Une solution n'est pas seulement urgente pour l'industrie, mais aussi pour la mise en oeuvre de la nouvelle politique énergétique. D'énormes investissements sont nécessaires dans le réseau électrique européen pour assurer la distribution des nouvelles énergies. En outre, les entreprises électriques souhaitent une intégration rapide dans le marché européen.
«La branche de l'électricité, le Conseil fédéral et une grande partie des milieux politiques veulent un accord sur l'énergie», a dit Doris Leuthard, interrogée par l'ats.

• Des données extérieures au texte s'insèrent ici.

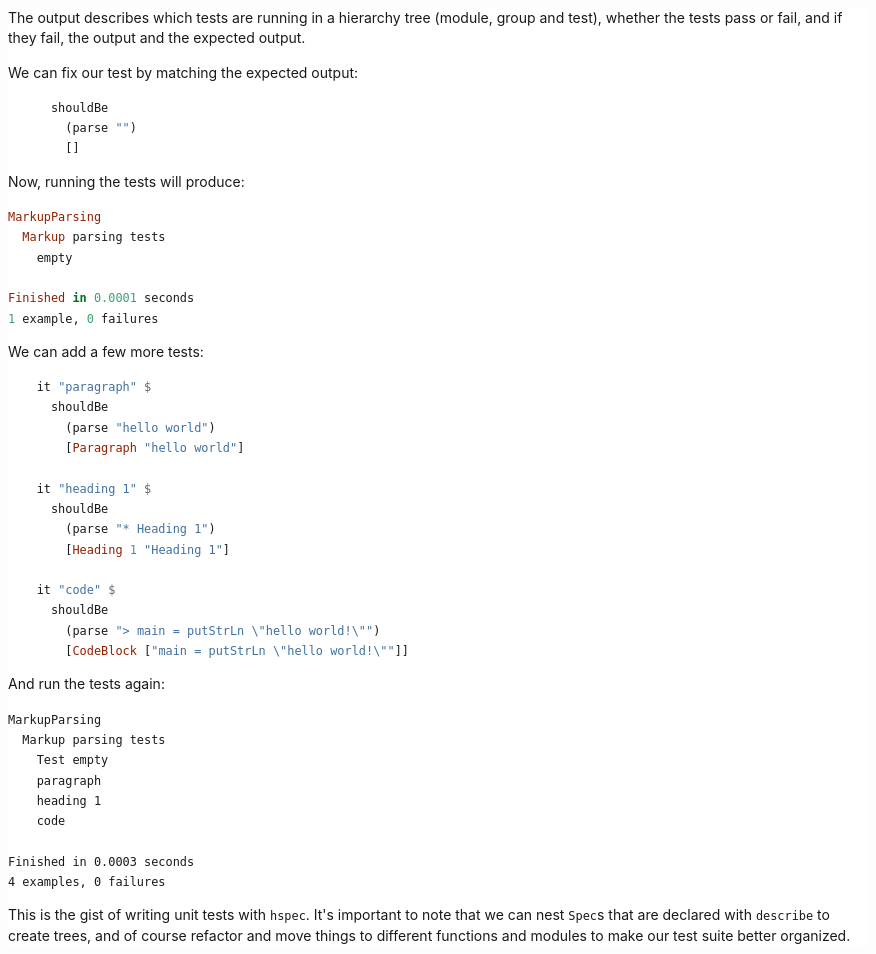 The output describes which tests are running in a hierarchy tree (module, group and test),
whether the tests pass or fail, and if they fail, the output and the expected output.

We can fix our test by matching the expected output:

```hs
      shouldBe
        (parse "")
        []
```

Now, running the tests will produce:

```hs
MarkupParsing
  Markup parsing tests
    empty

Finished in 0.0001 seconds
1 example, 0 failures
```

We can add a few more tests:

```hs
    it "paragraph" $
      shouldBe
        (parse "hello world")
        [Paragraph "hello world"]

    it "heading 1" $
      shouldBe
        (parse "* Heading 1")
        [Heading 1 "Heading 1"]

    it "code" $
      shouldBe
        (parse "> main = putStrLn \"hello world!\"")
        [CodeBlock ["main = putStrLn \"hello world!\""]]
```

And run the tests again:

```sh
MarkupParsing
  Markup parsing tests
    Test empty
    paragraph
    heading 1
    code

Finished in 0.0003 seconds
4 examples, 0 failures
```

This is the gist of writing unit tests with `hspec`. It's important to note
that we can nest `Spec`s that are declared with `describe` to create trees,
and of course refactor and move things to different functions and modules
to make our test suite better organized.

Autant les acteurs sont unanimes en Suisse, autant est grand le fossé avec l'UE. En ce moment, aucune solution ne se profile pour les questions techniques, comme les contrats à long terme avec la France ou la libéralisation du marché suisse de l'électricité exigée par l'UE. Mme Leuthard a ainsi dû reporter à fin 2012 la signature d'un accord initialement envisagée pour l'automne 2011.
Mais même cette nouvelle échéance est incertaine, car l'accord sur l'énergie doit faire office de précédent pour l'évolution future des relations entre la Suisse et l'UE. Cela signifie que les questions controversées comme la reprise quasi automatique du droit européen ou la juridiction commune doivent être résolues.
Les accords bilatéraux à éviter
Le directeur général de l'Organisation mondiale du commerce (OMC), Pascal Lamy, a mis en garde jeudi à Davos contre la tentation de conclure des accords d'échanges commerciaux sur une base bilatérale plutôt que multilatérale.
«Les petits pays sont en situation de désavantage dans des négociations bilatérales» par rapport à un cadre multilatéral, a averti M. Lamy devant quelques journalistes, en marge du 42ème Forum économique mondial (WEF).
Les gains engendrés par ce genre d'accords sont «marginaux», a remarqué M. Lamy, soulignant que leur conclusion sera de plus loin d'être facile.
L'Union européenne négocie depuis des années, sans succès, un accord de libre-échange avec les pays sud-américains du Mercosur, et les Etats-Unis n'ont guère eu de succès non plus avec leur projet de zone de libre-échange des Amériques, la NAFTA, a relevé à ce propos M.Lamy.
Interrogé sur un éventuel regain du protectionnisme dans le monde, le directeur général de l'OMC a relevé que ses craintes ne s'étaient tojours pas matérialisées, mais que la pression était là . «Les pressions sont là mais ça n'a pas débouché pour le moment sur des actes», a-t-il affirmé.
Environ 1% du commerce mondial a été affecté par le protectionnisme, a encore indiqué M. Lamy.